Credit: Philip Patenall/Macmillan Publishers Limited

Biofilms are formed by bacterial communities embedded in a self-produced extracellular matrix that comprises a complex mixture of polysaccharides, lipids, extracellular DNA (eDNA) and proteins, and protects bacteria from environmental stresses, exposure to antibiotics and immune attack.

Two independent recent studies have revealed how distinct components of the biofilm matrix contribute to its architectural stability and functionality.

novel insights into the assembly and functionality of the biofilm matrix

Arnaouteli, Ferreira, Schor et al. showed two distinct functional roles for the Bacillus subtilis BslA biofilm matrix protein. BslA is an amphipathic protein that was previously shown to contribute to the high hydrophobicity of B. subtilis biofilms. BslA can have two structural forms, as it includes a hydrophobic cap that can be either hidden in the interior of the protein in aqueous environments or can be exposed in hydrophobic environments, such as the air–water interface present at the surface of biofilms. This study revealed that BslA can also assume two functional forms, a monomer or a dimer, and that the form that is adopted is dependent on the redox state of the biofilm. The authors found that the dimeric form is important for the hydrophobicity of the biofilm, whereas the monomer is important for biofilm architecture. Two key cysteine residues that are present in the carboxy-terminal domain were shown to be involved in the formation of disulfide bonds and thus dimer formation. The authors propose that disulfide bond formation is driven by a combination of spontaneous and catalytic activity regulated by the thiol–disulfide oxidoreductases BdbA and BdbD. Moreover, they showed that the upper region of the biofilm was more oxidizing than the base owing to the oxygen-rich conditions; these conditions could promote disulfide bond formation and the dimerization of BslA. By contrast, the anoxic conditions at the base of the biofilm might promote the monomeric form of BslA, which was shown to be important for the maintenance of the architectural complexity of biofilm.
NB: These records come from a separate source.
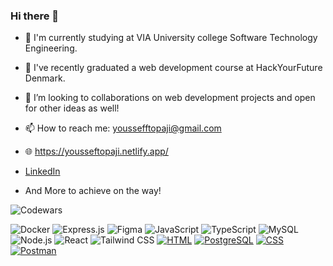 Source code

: ### Hi there 👋

- 📝 I'm currently studying at VIA University college Software Technology Engineering.
- 🌱 I've recently graduated a web development course at HackYourFuture Denmark.
- 👯 I’m looking to collaborations on web development projects and open for other ideas as well!
- 📫 How to reach me: youssefftopaji@gmail.com
- 🌐 https://yousseftopaji.netlify.app/
- [LinkedIn](https://www.linkedin.com/in/yousseftopaji/)


- And More to achieve on the way!

![Codewars](https://www.codewars.com/users/yousseftopaji/badges/micro)


![Docker](https://img.shields.io/badge/-Docker-2496ED?style=flat-square&logo=docker&logoColor=white)
![Express.js](https://img.shields.io/badge/-Express.js-000000?style=flat-square&logo=express&logoColor=white)
![Figma](https://img.shields.io/badge/-Figma-F24E1E?style=flat-square&logo=figma&logoColor=white)
![JavaScript](https://img.shields.io/badge/-JavaScript-F7DF1E?style=flat-square&logo=javascript&logoColor=black)
![TypeScript](https://img.shields.io/badge/-TypeScript-3178C6?style=flat-square&logo=typescript&logoColor=white)
![MySQL](https://img.shields.io/badge/-MySQL-4479A1?style=flat-square&logo=mysql&logoColor=white)
![Node.js](https://img.shields.io/badge/-Node.js-339933?style=flat-square&logo=node.js&logoColor=white)
![React](https://img.shields.io/badge/-React-61DAFB?style=flat-square&logo=react&logoColor=black)
![Tailwind CSS](https://img.shields.io/badge/-Tailwind%20CSS-38B2AC?style=flat-square&logo=tailwind-css&logoColor=white)
[![HTML](https://img.shields.io/badge/-HTML-E34F26?style=flat-square&logo=html5&logoColor=white)](https://www.w3schools.com/html/)
[![PostgreSQL](https://img.shields.io/badge/-PostgreSQL-336791?style=flat-square&logo=postgresql&logoColor=white)](https://www.postgresql.org/)
[![CSS](https://img.shields.io/badge/-CSS-1572B6?style=flat-square&logo=css3&logoColor=white)](https://www.w3schools.com/css/)
[![Postman](https://img.shields.io/badge/-Postman-FF6C37?style=flat-square&logo=postman&logoColor=white)](https://www.postman.com/)
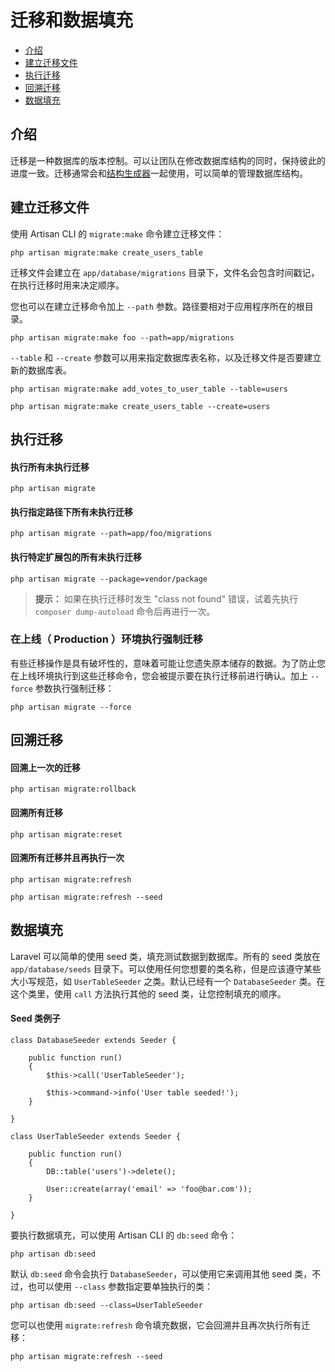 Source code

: # 迁移和数据填充

- [介绍](#introduction)
- [建立迁移文件](#creating-migrations)
- [执行迁移](#running-migrations)
- [回溯迁移](#rolling-back-migrations)
- [数据填充](#database-seeding)

<a name="introduction"></a>
## 介绍

迁移是一种数据库的版本控制。可以让团队在修改数据库结构的同时，保持彼此的进度一致。迁移通常会和[结构生成器](/docs/schema)一起使用，可以简单的管理数据库结构。

<a name="creating-migrations"></a>
## 建立迁移文件

使用 Artisan CLI 的 `migrate:make` 命令建立迁移文件：

	php artisan migrate:make create_users_table

迁移文件会建立在 `app/database/migrations` 目录下，文件名会包含时间戳记，在执行迁移时用来决定顺序。

您也可以在建立迁移命令加上 `--path` 参数。路径要相对于应用程序所在的根目录。

	php artisan migrate:make foo --path=app/migrations

`--table` 和 `--create` 参数可以用来指定数据库表名称，以及迁移文件是否要建立新的数据库表。

	php artisan migrate:make add_votes_to_user_table --table=users

	php artisan migrate:make create_users_table --create=users

<a name="running-migrations"></a>
## 执行迁移

#### 执行所有未执行迁移

	php artisan migrate

#### 执行指定路径下所有未执行迁移

	php artisan migrate --path=app/foo/migrations

#### 执行特定扩展包的所有未执行迁移

	php artisan migrate --package=vendor/package

> **提示：** 如果在执行迁移时发生 "class not found"  错误，试着先执行 `composer dump-autoload`  命令后再进行一次。

### 在上线（ Production ）环境执行强制迁移

有些迁移操作是具有破坏性的，意味着可能让您遗失原本储存的数据。为了防止您在上线环境执行到这些迁移命令，您会被提示要在执行迁移前进行确认。加上 `--force` 参数执行强制迁移：

	php artisan migrate --force

<a name="rolling-back-migrations"></a>
## 回溯迁移

#### 回溯上一次的迁移

	php artisan migrate:rollback

#### 回溯所有迁移

	php artisan migrate:reset

#### 回溯所有迁移并且再执行一次

	php artisan migrate:refresh

	php artisan migrate:refresh --seed

<a name="database-seeding"></a>
## 数据填充

Laravel 可以简单的使用 seed 类，填充测试数据到数据库。所有的 seed 类放在 `app/database/seeds` 目录下。可以使用任何您想要的类名称，但是应该遵守某些大小写规范，如 `UserTableSeeder` 之类。默认已经有一个 `DatabaseSeeder` 类。在这个类里，使用 `call` 方法执行其他的 seed 类，让您控制填充的顺序。

#### Seed 类例子

	class DatabaseSeeder extends Seeder {

		public function run()
		{
			$this->call('UserTableSeeder');

			$this->command->info('User table seeded!');
		}

	}

	class UserTableSeeder extends Seeder {

		public function run()
		{
			DB::table('users')->delete();

			User::create(array('email' => 'foo@bar.com'));
		}

	}

要执行数据填充，可以使用 Artisan CLI 的 `db:seed` 命令：

	php artisan db:seed

默认 `db:seed` 命令会执行 `DatabaseSeeder`，可以使用它来调用其他 seed 类，不过，也可以使用 `--class` 参数指定要单独执行的类：

	php artisan db:seed --class=UserTableSeeder

您可以也使用 `migrate:refresh` 命令填充数据，它会回溯并且再次执行所有迁移：

	php artisan migrate:refresh --seed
In a second study, Jurcisek et al. identified a novel active mechanism in Haemophilus influenzae that is involved in the release of eDNA and associated DNABII proteins into the extracellular space for incorporation into the biofilm matrix. The authors showed that this active mechanism worked independently from other mechanisms such as cell lysis. In addition, fluorescence time-lapse microscopy and scanning transmission microscopy analyses showed that release occurred at a discrete subpolar location in the bacterial outer membrane. This extracellular release required a two-step transport mechanism that involves two distinct bacterial protein systems. Indeed, the first stage of the transport from the cytoplasm across the inner membrane and into the periplasmic space was shown to be mediated by an inner membrane pore complex composed of TraC and TraG, which has homology to type IV secretion-like systems. Moreover, the trafficking of eDNA and DNABII proteins from the periplasm across the outer membrane and into the extracellular space was mediated by the outer membrane pore ComE, through which the type-IV pilus is typically threaded. Finally, the authors reported that conditions that induce competence increased the frequency of the extracellular release of DNA.

Taken together, these studies provide novel insights into the assembly and functionality of the biofilm matrix. These findings will provide the basis for developing novel therapeutics that can effectively target components of the biofilm matrix and modulate biofilm stability.